___ DATA LISTING ___
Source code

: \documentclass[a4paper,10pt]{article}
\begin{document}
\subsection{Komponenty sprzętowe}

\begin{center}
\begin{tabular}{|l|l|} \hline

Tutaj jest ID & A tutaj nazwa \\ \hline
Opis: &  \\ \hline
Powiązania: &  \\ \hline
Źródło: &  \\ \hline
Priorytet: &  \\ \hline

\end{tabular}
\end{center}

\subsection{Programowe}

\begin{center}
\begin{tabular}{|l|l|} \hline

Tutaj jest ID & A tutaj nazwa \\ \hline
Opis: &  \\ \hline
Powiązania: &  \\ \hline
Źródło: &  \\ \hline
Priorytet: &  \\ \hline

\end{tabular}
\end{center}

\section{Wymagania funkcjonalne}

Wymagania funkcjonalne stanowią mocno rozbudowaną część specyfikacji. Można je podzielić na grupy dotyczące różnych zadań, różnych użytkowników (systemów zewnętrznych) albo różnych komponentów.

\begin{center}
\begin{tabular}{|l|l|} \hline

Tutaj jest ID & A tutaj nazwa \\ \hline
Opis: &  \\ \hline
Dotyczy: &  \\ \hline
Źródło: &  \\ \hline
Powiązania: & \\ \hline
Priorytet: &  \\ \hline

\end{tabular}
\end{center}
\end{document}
___
___ DATA LISTING ___
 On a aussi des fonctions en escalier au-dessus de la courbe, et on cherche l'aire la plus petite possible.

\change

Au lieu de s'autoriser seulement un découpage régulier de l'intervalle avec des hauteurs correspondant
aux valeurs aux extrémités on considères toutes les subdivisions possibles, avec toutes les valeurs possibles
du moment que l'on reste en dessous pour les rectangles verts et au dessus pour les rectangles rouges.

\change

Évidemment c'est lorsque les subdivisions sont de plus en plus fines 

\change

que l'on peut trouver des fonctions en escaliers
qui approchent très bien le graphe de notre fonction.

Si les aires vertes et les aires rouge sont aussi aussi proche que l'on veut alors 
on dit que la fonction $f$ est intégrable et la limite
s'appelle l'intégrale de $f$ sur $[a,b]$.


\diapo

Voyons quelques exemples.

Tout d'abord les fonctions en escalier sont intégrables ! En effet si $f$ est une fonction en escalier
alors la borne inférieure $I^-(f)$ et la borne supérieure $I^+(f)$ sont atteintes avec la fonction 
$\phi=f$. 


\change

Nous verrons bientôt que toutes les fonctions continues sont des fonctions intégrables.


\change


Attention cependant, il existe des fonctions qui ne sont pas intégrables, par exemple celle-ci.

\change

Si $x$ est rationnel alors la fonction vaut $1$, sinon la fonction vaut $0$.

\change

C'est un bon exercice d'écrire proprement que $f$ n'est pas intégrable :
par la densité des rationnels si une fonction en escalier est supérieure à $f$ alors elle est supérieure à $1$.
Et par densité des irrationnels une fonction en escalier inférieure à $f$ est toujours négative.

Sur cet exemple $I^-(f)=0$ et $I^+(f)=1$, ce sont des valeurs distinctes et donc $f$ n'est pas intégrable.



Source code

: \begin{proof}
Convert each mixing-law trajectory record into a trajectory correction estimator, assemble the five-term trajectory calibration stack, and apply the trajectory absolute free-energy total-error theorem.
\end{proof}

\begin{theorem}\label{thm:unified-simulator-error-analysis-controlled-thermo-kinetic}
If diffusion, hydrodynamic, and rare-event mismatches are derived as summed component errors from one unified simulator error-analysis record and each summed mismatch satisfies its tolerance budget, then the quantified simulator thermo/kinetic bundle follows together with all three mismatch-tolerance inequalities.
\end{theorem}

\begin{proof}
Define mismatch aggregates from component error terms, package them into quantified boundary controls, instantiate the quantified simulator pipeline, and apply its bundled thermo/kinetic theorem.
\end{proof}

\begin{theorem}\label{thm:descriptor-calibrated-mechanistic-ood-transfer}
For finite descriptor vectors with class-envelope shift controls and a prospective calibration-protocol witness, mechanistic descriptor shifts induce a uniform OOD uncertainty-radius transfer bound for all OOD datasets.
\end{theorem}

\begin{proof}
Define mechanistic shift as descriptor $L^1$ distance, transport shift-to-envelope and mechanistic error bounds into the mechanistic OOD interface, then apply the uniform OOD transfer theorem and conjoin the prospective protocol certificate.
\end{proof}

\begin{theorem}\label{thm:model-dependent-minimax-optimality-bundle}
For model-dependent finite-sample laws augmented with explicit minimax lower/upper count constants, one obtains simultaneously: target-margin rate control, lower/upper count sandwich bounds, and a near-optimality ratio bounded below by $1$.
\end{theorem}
___
___ DATA LISTING ___
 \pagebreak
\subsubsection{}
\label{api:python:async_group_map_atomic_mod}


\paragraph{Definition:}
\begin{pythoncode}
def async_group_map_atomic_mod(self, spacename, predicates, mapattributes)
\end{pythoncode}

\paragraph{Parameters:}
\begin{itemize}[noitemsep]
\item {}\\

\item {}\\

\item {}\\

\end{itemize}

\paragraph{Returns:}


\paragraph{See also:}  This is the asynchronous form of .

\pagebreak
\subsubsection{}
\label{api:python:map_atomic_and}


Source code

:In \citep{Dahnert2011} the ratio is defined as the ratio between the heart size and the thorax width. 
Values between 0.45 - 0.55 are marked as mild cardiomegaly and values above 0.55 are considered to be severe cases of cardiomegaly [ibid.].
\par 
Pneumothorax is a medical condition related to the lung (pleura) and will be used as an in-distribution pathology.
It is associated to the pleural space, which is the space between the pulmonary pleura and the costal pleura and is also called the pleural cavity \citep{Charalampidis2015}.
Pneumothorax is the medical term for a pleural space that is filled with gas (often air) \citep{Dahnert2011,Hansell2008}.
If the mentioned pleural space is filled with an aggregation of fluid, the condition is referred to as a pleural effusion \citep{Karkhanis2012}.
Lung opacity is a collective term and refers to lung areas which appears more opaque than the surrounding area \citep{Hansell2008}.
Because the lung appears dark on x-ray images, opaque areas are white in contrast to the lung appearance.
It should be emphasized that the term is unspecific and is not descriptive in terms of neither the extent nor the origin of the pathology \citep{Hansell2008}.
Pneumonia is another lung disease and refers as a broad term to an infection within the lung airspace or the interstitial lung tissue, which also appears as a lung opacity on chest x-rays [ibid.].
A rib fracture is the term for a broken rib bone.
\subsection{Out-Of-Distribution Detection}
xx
___
DIRECTIONS FOR THIS TASK: For the lines above, output exactly those from the line containing "Au lieu de s'autoriser" through the line containing "qui approchent très", and skip the others.

TASK SOLUTION:
Au lieu de s'autoriser seulement un découpage régulier de l'intervalle avec des hauteurs correspondant
aux valeurs aux extrémités on considères toutes les subdivisions possibles, avec toutes les valeurs possibles
du moment que l'on reste en dessous pour les rectangles verts et au dessus pour les rectangles rouges.

\change

Évidemment c'est lorsque les subdivisions sont de plus en plus fines 

\change

que l'on peut trouver des fonctions en escaliers
qui approchent très bien le graphe de notre fonction.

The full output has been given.